なお、事業者は、社会保険の各種届出書に従業員のマイナンバーを記入する際、本人に確認するとともに、利用目的を明示する必要があります。

マイナンバーの記載が必要となる社会保険に関する手続き書類には、健康保険・厚生年金保険被保険者資格取得届・喪失届などが挙げられます。

出典:デジタル庁『よくある質問:民間事業者における取扱いについて』/厚生労働省『健康保険の加入手続きにはマイナンバーの記載が必要です』『社会保障・税の手続書類へのマイナンバー(個人番号) の記載について、事業主・従業員の皆さんのご協力をお願いします。』『雇用保険の加入手続はきちんとなされていますか!


③給与所得の源泉徴収票の提出

事業者が税務署に提出する2016年分以降の給与所得の源泉徴収票には、給与の支払いを受ける従業員のマイナンバーを記載する義務があります。

給与所得の源泉徴収票の内容に応じて、給与の支払いを受ける従業員だけでなく、控除対象配偶者や控除対象扶養親族のマイナンバーも記載します。

また、事業者が給与の支払いを受ける従業員からマイナンバーを収集する際は、マイナンバーカードや運転免許証などを用いて本人確認を行うことも求められます。

なお、給与の支払いを受ける従業員に対して交付する源泉徴収票や支払通知書については、マイナンバーを記載する必要はありません。

出典:国税庁『源泉徴収事務・法定調書作成事務におけるマイナンバー制度』『本人へ交付する源泉徴収票や支払通知書等への個人番号の記載は必要ありません!』『法定調書に関するFAQ



マイナンバーの提出を拒否された場合の対応

雇用保険や社会保険に関する届出、給与所得の源泉徴収票を提出する際に、マイナンバーの提出を求めたものの従業員から拒否された場合には、以下の対応をとります。


事業者の義務であることを伝える

事業者には従業員のマイナンバーを取得する義務があること、行政に提出する書類にマイナンバーを記載する必要があることを伝えます。

法律で定められた義務である旨を伝えて提出を求めたものの、従業員から提供を受けられなかった場合は、マイナンバーの記載がない届出書が受理されるのが一般的です。

マイナンバーの提供を受けられなかった場合の手続きについては、提出先の機関に確認して指示に従うようにします。
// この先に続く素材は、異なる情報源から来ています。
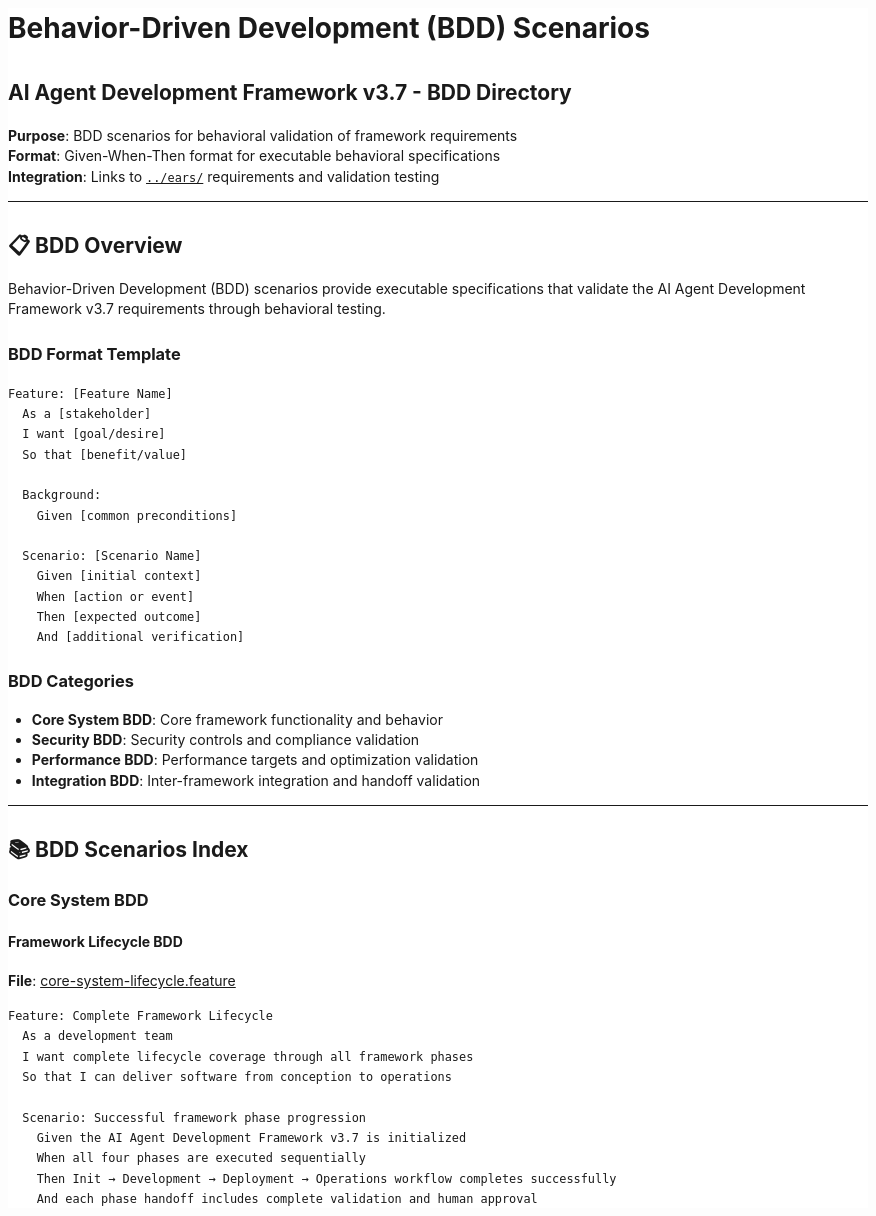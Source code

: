 # Behavior-Driven Development (BDD) Scenarios
## AI Agent Development Framework v3.7 - BDD Directory

**Purpose**: BDD scenarios for behavioral validation of framework requirements  
**Format**: Given-When-Then format for executable behavioral specifications  
**Integration**: Links to [`../ears/`](../ears/) requirements and validation testing  

---

## 📋 **BDD Overview**

Behavior-Driven Development (BDD) scenarios provide executable specifications that validate the AI Agent Development Framework v3.7 requirements through behavioral testing.

### **BDD Format Template**
```gherkin
Feature: [Feature Name]
  As a [stakeholder]
  I want [goal/desire]
  So that [benefit/value]

  Background:
    Given [common preconditions]

  Scenario: [Scenario Name]
    Given [initial context]
    When [action or event]
    Then [expected outcome]
    And [additional verification]
```

### **BDD Categories**
- **Core System BDD**: Core framework functionality and behavior
- **Security BDD**: Security controls and compliance validation
- **Performance BDD**: Performance targets and optimization validation
- **Integration BDD**: Inter-framework integration and handoff validation

---

## 📚 **BDD Scenarios Index**

### **Core System BDD**

#### **Framework Lifecycle BDD**
**File**: [core-system-lifecycle.feature](core-system-lifecycle.feature)
```gherkin
Feature: Complete Framework Lifecycle
  As a development team
  I want complete lifecycle coverage through all framework phases
  So that I can deliver software from conception to operations

  Scenario: Successful framework phase progression
    Given the AI Agent Development Framework v3.7 is initialized
    When all four phases are executed sequentially
    Then Init → Development → Deployment → Operations workflow completes successfully
    And each phase handoff includes complete validation and human approval
```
出典:デジタル庁『よくある質問:民間事業者における取扱いについて』/厚生労働省『雇用保険の届出にマイナンバーの記載が必要です。』/国税庁『法定調書に関するFAQ』『源泉徴収事務・法定調書作成事務におけるマイナンバー制度


提出を求めた経過を記録・保存する

事業者は、従業員に対してマイナンバーの提出を求めた経過を記録・保存しておきます。

行政手続きや法定調書の提出にあたって、マイナンバーの記載は事業者の義務となるため、安易に記載しないまま提出することは望ましくないといえます。
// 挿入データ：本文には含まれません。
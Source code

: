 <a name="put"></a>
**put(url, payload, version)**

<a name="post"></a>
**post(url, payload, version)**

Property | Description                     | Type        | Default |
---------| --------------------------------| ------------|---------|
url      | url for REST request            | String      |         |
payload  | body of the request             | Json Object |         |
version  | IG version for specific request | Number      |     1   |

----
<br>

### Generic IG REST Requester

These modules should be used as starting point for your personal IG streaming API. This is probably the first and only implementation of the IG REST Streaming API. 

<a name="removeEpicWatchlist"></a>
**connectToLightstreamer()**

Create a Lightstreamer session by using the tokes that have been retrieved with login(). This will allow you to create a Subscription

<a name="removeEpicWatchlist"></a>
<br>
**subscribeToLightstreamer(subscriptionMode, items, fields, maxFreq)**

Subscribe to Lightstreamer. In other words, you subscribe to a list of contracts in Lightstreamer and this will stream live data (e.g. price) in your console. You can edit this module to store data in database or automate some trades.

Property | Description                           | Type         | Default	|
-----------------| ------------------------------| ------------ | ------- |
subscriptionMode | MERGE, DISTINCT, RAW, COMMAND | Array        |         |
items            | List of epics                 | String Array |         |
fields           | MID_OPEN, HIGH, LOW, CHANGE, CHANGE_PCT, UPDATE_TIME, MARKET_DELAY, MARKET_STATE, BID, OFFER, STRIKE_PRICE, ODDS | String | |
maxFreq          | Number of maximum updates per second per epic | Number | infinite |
従業員にマイナンバーの提出を拒否された場合、“提出を求めたものの、結果として提供を受けられなかった事実”を記録・保存して、経過を明確にしておくことが重要です。

なお、マイナンバーの提出を受けられなかった従業員に対しては、手続きのあとも引き続き提出を求める必要があります。

出典:国税庁『法定調書に関するFAQ



まとめ

この記事では、マイナンバーの提出義務について以下の内容を解説しました。


  • アルバイト・パートにおけるマイナンバーの提出義務
  • マイナンバーが必要になる場面
  • 提出を拒否された場合の対応


事業者が雇用保険・社会保険の手続きを行う際や、税務署に提出する給与所得の源泉徴収票を作成する際には、従業員のマイナンバーを記載する義務があります。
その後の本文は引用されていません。